Could you believe this? In Jharia, India, just below the earth’s surface, there is fire rage unimpeded. It is slowly consuming a vast store of coal and occasionally opening immense chasms that swallow everything above them. Johnny Haglund for Wired documented what it’s like living with such an inferno for The Earth is on Fire, which recently took second place at Pictures of the Year International for Science and Natural History Picture Story.
These fires started back in 1916. The best explanation to this is that they are the result of coal mines that were improperly shut down. Twenty years ago, the earth opened and destroyed 250 houses in just two hours. The flames have chewed through 41 million tons of the coal, worth billions of dollars, over the time. It will be surprising to know that today, some 70 fires are currently burning.
There are people who live here, among smoke and toxic fumes that constantly seep out of the earth. This causes espiratory and skin problems. When Haglund had visited Jharia, he himself had experienced the danger and discomfort last year.
At the end of every day I had a layer of coal on my clothes and my skin and sometimes and I often felt like my face was burning.

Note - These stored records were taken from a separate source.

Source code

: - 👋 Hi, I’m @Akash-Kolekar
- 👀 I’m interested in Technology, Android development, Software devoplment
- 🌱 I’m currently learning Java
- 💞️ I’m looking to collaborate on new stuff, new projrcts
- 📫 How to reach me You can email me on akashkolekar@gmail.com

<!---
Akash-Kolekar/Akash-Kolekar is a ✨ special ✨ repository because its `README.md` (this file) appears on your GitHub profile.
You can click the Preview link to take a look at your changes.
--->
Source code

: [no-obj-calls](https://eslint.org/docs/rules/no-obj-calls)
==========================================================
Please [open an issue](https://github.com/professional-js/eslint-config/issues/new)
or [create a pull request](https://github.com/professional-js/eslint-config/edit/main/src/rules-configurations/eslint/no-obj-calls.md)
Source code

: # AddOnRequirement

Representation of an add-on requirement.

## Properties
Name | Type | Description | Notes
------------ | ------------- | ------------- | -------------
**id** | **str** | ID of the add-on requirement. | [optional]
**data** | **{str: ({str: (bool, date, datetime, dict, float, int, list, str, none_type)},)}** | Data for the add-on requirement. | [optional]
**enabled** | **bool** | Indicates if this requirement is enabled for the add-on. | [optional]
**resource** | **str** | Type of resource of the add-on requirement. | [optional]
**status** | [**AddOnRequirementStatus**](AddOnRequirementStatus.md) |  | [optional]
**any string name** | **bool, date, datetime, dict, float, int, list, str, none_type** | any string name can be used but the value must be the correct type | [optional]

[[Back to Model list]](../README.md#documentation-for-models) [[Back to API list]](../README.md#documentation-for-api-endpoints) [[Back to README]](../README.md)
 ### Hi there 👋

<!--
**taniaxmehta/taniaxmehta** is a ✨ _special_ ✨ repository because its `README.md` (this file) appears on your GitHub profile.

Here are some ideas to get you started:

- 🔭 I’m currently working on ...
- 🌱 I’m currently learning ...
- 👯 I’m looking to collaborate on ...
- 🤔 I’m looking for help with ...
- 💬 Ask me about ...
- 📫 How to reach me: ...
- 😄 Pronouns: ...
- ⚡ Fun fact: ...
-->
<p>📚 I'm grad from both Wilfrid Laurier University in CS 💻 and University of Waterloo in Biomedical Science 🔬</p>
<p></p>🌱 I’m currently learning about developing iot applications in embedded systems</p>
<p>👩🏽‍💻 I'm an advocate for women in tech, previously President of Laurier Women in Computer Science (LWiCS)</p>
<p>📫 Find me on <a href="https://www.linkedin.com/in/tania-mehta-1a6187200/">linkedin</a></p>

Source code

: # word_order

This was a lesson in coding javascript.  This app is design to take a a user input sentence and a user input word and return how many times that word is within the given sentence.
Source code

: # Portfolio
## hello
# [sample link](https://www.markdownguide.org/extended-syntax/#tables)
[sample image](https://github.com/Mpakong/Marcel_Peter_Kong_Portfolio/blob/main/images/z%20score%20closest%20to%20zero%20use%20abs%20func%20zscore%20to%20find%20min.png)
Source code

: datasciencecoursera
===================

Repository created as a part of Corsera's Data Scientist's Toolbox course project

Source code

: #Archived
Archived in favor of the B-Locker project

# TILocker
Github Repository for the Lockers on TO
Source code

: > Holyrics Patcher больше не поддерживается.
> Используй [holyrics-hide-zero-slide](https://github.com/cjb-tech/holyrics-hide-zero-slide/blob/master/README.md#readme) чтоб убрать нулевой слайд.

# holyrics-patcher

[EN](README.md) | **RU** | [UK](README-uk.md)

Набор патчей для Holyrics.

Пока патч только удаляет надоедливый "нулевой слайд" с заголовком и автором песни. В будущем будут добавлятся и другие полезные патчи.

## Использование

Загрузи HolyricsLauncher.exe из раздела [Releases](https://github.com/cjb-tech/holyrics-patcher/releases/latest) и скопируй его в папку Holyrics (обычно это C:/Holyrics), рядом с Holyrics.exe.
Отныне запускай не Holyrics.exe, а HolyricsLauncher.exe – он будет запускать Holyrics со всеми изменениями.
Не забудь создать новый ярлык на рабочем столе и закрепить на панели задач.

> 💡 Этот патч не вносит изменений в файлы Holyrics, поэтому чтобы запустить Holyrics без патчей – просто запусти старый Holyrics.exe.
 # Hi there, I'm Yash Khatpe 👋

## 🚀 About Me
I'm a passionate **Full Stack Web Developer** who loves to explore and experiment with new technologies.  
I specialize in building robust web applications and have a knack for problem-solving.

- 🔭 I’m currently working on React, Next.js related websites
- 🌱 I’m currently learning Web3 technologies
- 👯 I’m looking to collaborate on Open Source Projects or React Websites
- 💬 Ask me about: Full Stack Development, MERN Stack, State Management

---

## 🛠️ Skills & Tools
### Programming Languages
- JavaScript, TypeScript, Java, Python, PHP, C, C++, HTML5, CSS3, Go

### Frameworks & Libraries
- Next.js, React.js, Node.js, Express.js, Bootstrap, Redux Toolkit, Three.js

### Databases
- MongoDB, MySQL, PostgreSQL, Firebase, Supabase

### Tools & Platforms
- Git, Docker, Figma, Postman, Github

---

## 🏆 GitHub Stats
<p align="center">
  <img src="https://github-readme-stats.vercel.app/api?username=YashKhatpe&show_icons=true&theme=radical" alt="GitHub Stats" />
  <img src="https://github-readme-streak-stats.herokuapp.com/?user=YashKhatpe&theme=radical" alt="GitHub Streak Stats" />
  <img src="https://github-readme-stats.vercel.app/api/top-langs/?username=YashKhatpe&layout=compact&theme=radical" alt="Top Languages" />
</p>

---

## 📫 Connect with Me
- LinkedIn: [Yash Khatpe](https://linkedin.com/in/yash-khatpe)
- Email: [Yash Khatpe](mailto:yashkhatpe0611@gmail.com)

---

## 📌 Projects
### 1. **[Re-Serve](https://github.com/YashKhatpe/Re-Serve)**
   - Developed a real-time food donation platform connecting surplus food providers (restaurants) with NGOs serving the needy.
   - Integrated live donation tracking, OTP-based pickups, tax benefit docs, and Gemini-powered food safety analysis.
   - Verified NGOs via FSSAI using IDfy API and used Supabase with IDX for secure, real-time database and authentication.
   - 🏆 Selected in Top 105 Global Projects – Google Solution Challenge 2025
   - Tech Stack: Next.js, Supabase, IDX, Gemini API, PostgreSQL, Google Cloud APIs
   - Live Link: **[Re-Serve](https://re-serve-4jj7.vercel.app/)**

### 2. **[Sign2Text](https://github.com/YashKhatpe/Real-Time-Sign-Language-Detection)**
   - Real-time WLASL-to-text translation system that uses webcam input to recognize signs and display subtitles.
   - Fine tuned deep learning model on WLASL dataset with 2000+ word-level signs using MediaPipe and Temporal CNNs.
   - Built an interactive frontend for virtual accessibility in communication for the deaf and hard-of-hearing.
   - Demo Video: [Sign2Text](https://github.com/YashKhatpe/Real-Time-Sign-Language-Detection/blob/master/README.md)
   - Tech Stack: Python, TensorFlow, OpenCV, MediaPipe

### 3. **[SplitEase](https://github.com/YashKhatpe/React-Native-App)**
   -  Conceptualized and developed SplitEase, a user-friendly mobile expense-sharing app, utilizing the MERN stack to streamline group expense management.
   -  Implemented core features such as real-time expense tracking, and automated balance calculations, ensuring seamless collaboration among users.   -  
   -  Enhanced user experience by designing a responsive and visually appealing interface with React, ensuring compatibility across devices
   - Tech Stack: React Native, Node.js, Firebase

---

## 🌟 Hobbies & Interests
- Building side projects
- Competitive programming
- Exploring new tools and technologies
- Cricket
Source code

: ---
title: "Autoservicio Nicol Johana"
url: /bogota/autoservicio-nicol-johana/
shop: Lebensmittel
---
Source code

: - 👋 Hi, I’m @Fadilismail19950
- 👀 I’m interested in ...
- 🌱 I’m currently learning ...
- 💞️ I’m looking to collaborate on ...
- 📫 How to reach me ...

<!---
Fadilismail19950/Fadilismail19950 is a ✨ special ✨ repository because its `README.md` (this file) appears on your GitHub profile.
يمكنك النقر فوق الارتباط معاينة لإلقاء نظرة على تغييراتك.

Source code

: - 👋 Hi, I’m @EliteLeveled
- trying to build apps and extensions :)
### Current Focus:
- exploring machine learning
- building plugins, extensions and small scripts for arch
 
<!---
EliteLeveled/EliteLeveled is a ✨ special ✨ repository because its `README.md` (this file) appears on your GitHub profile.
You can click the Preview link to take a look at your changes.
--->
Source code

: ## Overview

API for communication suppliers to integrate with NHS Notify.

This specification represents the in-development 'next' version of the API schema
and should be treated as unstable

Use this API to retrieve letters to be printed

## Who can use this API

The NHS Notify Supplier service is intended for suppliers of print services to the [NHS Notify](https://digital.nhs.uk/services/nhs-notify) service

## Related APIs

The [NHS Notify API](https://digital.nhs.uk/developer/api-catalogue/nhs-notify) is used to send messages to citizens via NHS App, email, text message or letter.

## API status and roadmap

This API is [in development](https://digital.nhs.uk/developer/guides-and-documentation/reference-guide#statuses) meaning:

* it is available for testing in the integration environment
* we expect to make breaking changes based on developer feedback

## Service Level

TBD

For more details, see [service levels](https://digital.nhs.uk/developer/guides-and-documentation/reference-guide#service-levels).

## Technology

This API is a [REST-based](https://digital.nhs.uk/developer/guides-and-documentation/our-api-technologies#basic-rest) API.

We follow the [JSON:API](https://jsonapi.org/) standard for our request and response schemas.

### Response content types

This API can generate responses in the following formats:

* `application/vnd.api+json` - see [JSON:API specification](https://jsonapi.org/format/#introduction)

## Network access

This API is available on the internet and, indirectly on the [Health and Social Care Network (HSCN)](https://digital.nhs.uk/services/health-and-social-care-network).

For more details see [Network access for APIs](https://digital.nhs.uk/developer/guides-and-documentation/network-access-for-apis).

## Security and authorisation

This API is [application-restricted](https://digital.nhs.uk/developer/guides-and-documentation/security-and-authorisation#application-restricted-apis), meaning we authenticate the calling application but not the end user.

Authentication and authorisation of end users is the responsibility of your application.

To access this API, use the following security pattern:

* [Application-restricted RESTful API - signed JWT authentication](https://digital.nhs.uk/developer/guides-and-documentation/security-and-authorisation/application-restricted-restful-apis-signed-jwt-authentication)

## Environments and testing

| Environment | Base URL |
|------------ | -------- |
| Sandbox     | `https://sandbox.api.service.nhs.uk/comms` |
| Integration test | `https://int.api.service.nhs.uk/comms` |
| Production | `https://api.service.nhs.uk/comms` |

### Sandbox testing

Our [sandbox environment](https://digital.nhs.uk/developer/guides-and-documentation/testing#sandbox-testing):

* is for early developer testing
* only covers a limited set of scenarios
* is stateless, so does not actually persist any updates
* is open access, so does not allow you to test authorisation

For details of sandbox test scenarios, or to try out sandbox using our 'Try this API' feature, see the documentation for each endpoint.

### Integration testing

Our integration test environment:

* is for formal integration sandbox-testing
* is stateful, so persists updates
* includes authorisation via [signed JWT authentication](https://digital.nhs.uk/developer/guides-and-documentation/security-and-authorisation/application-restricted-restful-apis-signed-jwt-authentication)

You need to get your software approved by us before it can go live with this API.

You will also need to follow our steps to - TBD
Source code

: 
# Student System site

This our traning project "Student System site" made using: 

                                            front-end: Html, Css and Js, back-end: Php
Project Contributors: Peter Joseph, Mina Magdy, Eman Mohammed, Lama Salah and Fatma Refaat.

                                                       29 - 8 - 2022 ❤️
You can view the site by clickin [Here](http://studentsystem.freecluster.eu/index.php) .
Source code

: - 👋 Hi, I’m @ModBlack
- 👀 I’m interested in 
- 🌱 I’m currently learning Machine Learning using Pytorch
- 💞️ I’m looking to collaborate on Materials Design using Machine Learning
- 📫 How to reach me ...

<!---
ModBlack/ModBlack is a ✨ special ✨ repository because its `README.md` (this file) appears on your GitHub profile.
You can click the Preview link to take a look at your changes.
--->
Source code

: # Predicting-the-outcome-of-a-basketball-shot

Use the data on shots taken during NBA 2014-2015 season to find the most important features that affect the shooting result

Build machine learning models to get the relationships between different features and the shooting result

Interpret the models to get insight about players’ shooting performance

I had pretty heavy boots, but sometimes just walking around the soles almost melted off. I have been [working as a photojournalist] for many years, and I never get used to kids suffering. I saw young kids—six or seven years old—carrying coal with no shoes on, breathing that air. It was terrible.
Some people steal coal from the 20-plus mines and sell it in local markets or use it for cooking and heating to eke out a living. It happens that they are not noticed by the authorities, but in the process, they often end up injured or getting killed by falling into fissures. Many of them are children, struggling up the mine’s embankments with heavy loads.
For obvious reasons, underground fires are notoriously difficult to put out. For decades, a similar fire in Centralia, Pennsylvania has burned, eventually forcing most residents to relocate.It has been said that Jharia has enough coal to burn for another 3,800 years. Fires can be extinguished by sand, water, or cutting off the oxygen supply.
Bureaucratic holdups and local resistance are the chief reasons why relocation of residents has not been possible. Haglund said that he spoke to many families who would gladly move, but said the government hadn’t offered them enough money and they can’t afford to leave on their own. He said, “They feel stuck.”